AVAILABLE RECORDS:

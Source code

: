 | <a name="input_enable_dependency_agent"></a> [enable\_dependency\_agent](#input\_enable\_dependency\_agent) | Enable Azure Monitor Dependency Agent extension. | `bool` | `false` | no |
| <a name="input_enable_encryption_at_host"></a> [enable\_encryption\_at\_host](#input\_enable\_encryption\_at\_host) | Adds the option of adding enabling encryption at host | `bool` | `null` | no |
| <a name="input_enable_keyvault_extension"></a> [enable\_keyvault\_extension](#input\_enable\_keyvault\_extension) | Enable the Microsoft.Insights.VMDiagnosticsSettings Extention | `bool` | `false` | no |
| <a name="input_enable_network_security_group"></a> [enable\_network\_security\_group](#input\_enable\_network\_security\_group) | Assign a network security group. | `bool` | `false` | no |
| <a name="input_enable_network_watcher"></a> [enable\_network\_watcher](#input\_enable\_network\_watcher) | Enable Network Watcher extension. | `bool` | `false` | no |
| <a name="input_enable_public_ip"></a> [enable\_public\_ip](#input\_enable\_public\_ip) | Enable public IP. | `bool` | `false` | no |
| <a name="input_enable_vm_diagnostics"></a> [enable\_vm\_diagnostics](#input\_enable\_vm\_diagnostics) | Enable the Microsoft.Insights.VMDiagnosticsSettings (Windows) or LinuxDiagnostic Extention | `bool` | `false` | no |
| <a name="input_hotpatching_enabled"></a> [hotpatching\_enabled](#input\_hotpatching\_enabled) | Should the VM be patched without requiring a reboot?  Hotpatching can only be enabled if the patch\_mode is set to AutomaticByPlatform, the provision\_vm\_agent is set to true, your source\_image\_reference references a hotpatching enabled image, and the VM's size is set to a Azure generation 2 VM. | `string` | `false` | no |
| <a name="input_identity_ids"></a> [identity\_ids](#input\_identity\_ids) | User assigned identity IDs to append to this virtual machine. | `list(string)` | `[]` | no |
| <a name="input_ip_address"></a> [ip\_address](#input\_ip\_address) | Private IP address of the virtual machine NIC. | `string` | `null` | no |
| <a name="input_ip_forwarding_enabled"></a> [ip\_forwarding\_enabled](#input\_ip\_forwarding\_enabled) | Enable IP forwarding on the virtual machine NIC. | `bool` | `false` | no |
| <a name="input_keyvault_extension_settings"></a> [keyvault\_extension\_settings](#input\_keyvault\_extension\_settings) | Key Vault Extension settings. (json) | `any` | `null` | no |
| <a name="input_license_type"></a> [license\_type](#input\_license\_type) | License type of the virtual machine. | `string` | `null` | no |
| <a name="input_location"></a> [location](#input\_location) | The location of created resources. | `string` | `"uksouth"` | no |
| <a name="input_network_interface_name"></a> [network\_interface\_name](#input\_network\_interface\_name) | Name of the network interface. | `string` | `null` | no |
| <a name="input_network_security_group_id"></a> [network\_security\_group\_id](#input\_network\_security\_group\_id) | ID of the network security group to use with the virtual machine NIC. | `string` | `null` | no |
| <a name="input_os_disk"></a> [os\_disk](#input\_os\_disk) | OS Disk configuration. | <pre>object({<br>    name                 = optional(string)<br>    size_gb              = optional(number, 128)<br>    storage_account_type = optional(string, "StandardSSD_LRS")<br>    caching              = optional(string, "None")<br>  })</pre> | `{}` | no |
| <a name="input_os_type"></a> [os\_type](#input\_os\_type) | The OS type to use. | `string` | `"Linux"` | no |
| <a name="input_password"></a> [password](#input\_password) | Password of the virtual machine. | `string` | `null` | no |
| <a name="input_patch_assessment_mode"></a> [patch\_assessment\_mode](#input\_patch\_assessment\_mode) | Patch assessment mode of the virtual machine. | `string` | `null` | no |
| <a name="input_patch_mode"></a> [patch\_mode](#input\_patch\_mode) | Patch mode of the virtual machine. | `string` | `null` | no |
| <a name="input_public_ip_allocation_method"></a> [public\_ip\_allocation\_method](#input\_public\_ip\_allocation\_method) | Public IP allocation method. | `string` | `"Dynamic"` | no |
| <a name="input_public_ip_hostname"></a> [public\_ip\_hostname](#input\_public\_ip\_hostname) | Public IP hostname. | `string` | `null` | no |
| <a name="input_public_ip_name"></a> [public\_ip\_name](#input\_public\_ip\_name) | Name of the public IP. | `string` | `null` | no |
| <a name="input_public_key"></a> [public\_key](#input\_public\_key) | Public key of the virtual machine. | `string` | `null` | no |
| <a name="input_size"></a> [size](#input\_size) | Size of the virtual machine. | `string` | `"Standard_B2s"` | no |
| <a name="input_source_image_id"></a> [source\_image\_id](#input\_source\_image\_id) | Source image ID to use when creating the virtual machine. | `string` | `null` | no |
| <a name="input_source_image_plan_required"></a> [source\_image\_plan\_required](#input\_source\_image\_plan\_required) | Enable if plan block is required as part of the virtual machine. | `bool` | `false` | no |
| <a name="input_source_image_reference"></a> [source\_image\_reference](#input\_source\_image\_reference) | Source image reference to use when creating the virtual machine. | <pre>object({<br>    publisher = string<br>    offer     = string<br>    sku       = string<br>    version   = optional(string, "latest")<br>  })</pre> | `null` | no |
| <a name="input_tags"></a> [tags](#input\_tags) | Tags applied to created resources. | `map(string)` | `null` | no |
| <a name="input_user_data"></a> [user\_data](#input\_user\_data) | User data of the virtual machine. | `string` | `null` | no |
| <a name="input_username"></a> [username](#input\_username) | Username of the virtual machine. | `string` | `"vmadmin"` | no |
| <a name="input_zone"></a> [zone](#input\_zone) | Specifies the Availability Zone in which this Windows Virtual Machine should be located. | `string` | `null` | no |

DESCRIPTION OF THE TASK:
Look above for the line holding "Enable Azure Monitor". Print it and every line after it, exactly, through the line holding "Adds the option".

ANSWER FOR THE TASK:
: | <a name="input_enable_dependency_agent"></a> [enable\_dependency\_agent](#input\_enable\_dependency\_agent) | Enable Azure Monitor Dependency Agent extension. | `bool` | `false` | no |
| <a name="input_enable_encryption_at_host"></a> [enable\_encryption\_at\_host](#input\_enable\_encryption\_at\_host) | Adds the option of adding enabling encryption at host | `bool` | `null` | no |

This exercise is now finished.